- _Exercise description_
Leaving out every line before the one with "- 客户：解决下拉项目键重复的问题", write out the rest of the records below exactly.

[Saved data entries]
┌──
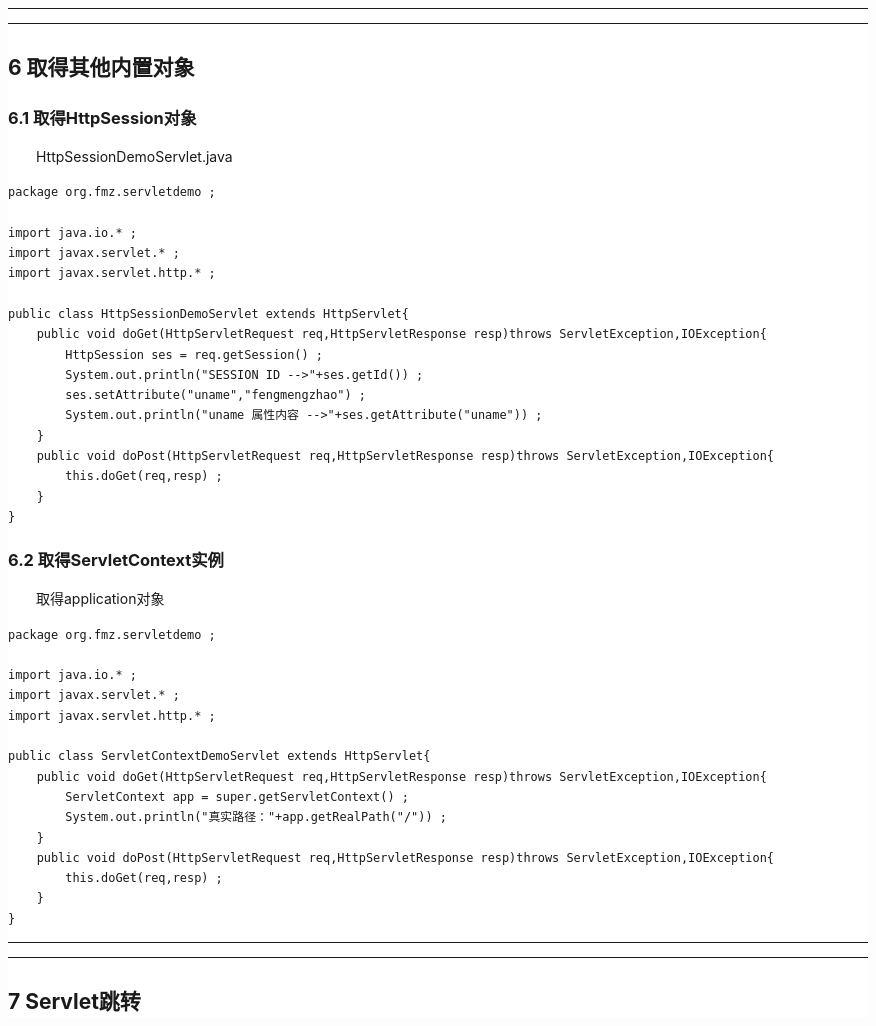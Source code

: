 ***

***

<h2 id="6">6 取得其他内置对象</h2>

<h3 id="6.1">6.1 取得HttpSession对象</h3>

&emsp;&emsp;HttpSessionDemoServlet.java

	package org.fmz.servletdemo ;

	import java.io.* ;
	import javax.servlet.* ;
	import javax.servlet.http.* ;

	public class HttpSessionDemoServlet extends HttpServlet{
		public void doGet(HttpServletRequest req,HttpServletResponse resp)throws ServletException,IOException{
			HttpSession ses = req.getSession() ;
			System.out.println("SESSION ID -->"+ses.getId()) ;
			ses.setAttribute("uname","fengmengzhao") ;
			System.out.println("uname 属性内容 -->"+ses.getAttribute("uname")) ;
		}
		public void doPost(HttpServletRequest req,HttpServletResponse resp)throws ServletException,IOException{
			this.doGet(req,resp) ;
		}
	}

<h3 id="6.2">6.2 取得ServletContext实例</h3>

&emsp;&emsp;取得application对象

	package org.fmz.servletdemo ;

	import java.io.* ;
	import javax.servlet.* ;
	import javax.servlet.http.* ;

	public class ServletContextDemoServlet extends HttpServlet{
		public void doGet(HttpServletRequest req,HttpServletResponse resp)throws ServletException,IOException{
			ServletContext app = super.getServletContext() ;
			System.out.println("真实路径："+app.getRealPath("/")) ;
		}
		public void doPost(HttpServletRequest req,HttpServletResponse resp)throws ServletException,IOException{
			this.doGet(req,resp) ;
		}
	}

***

***

<h2 id="7">7 Servlet跳转</h2>
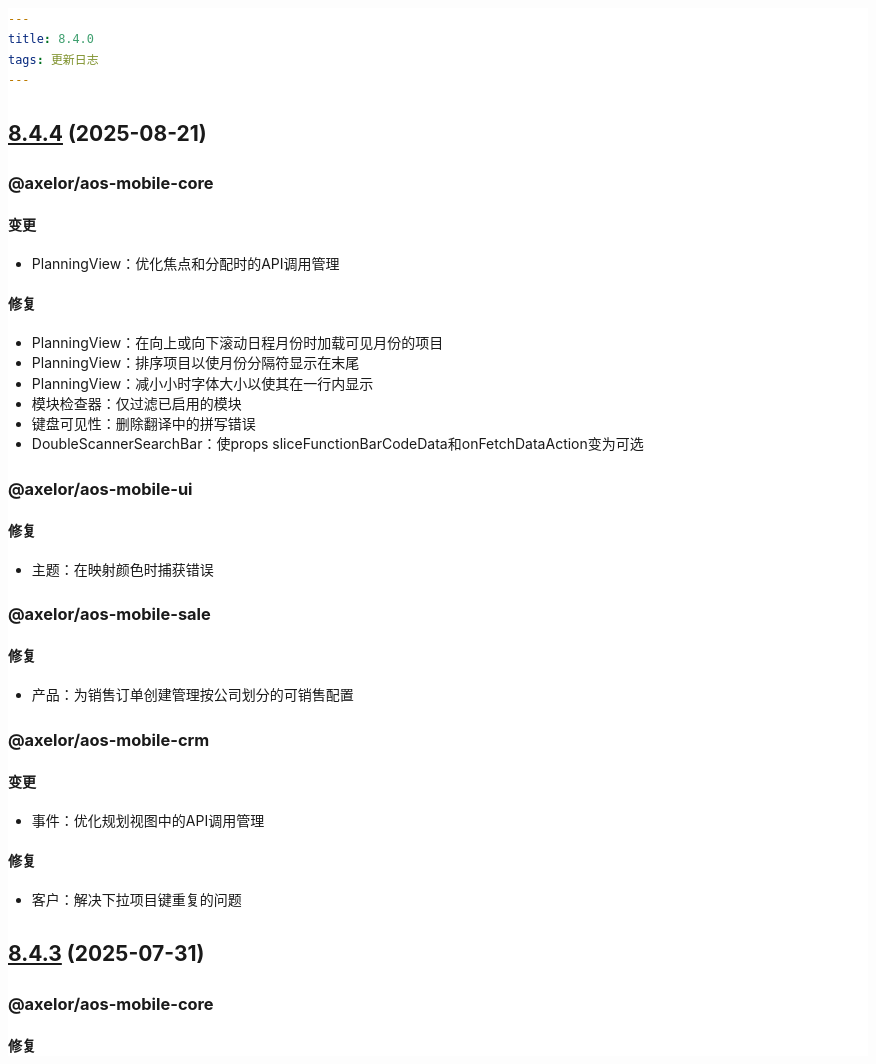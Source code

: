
 ```yaml
---
title: 8.4.0
tags: 更新日志
---
```


## [8.4.4] (2025-08-21)

### @axelor/aos-mobile-core

#### 变更

- PlanningView：优化焦点和分配时的API调用管理

#### 修复

- PlanningView：在向上或向下滚动日程月份时加载可见月份的项目
- PlanningView：排序项目以使月份分隔符显示在末尾
- PlanningView：减小小时字体大小以使其在一行内显示
- 模块检查器：仅过滤已启用的模块
- 键盘可见性：删除翻译中的拼写错误
- DoubleScannerSearchBar：使props sliceFunctionBarCodeData和onFetchDataAction变为可选

### @axelor/aos-mobile-ui

#### 修复

- 主题：在映射颜色时捕获错误

### @axelor/aos-mobile-sale

#### 修复

- 产品：为销售订单创建管理按公司划分的可销售配置

### @axelor/aos-mobile-crm

#### 变更

- 事件：优化规划视图中的API调用管理

#### 修复

- 客户：解决下拉项目键重复的问题

## [8.4.3] (2025-07-31)

### @axelor/aos-mobile-core

#### 修复


[8.4.4]: https://github.com/axelor/axelor-mobile/compare/8.4.3...8.4.4
[8.4.3]: https://github.com/axelor/axelor-mobile/compare/8.4.2...8.4.3
[8.4.2]: https://github.com/axelor/axelor-mobile/compare/8.4.1...8.4.2
[8.4.1]: https://github.com/axelor/axelor-mobile/compare/8.4.0...8.4.1
[8.4.0]: https://github.com/axelor/axelor-mobile/compare/8.3.7...8.4.0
└──
- _Completed task_
- 客户：解决下拉项目键重复的问题

## [8.4.3] (2025-07-31)

### @axelor/aos-mobile-core

#### 修复


[8.4.4]: https://github.com/axelor/axelor-mobile/compare/8.4.3...8.4.4
[8.4.3]: https://github.com/axelor/axelor-mobile/compare/8.4.2...8.4.3
[8.4.2]: https://github.com/axelor/axelor-mobile/compare/8.4.1...8.4.2
[8.4.1]: https://github.com/axelor/axelor-mobile/compare/8.4.0...8.4.1
[8.4.0]: https://github.com/axelor/axelor-mobile/compare/8.3.7...8.4.0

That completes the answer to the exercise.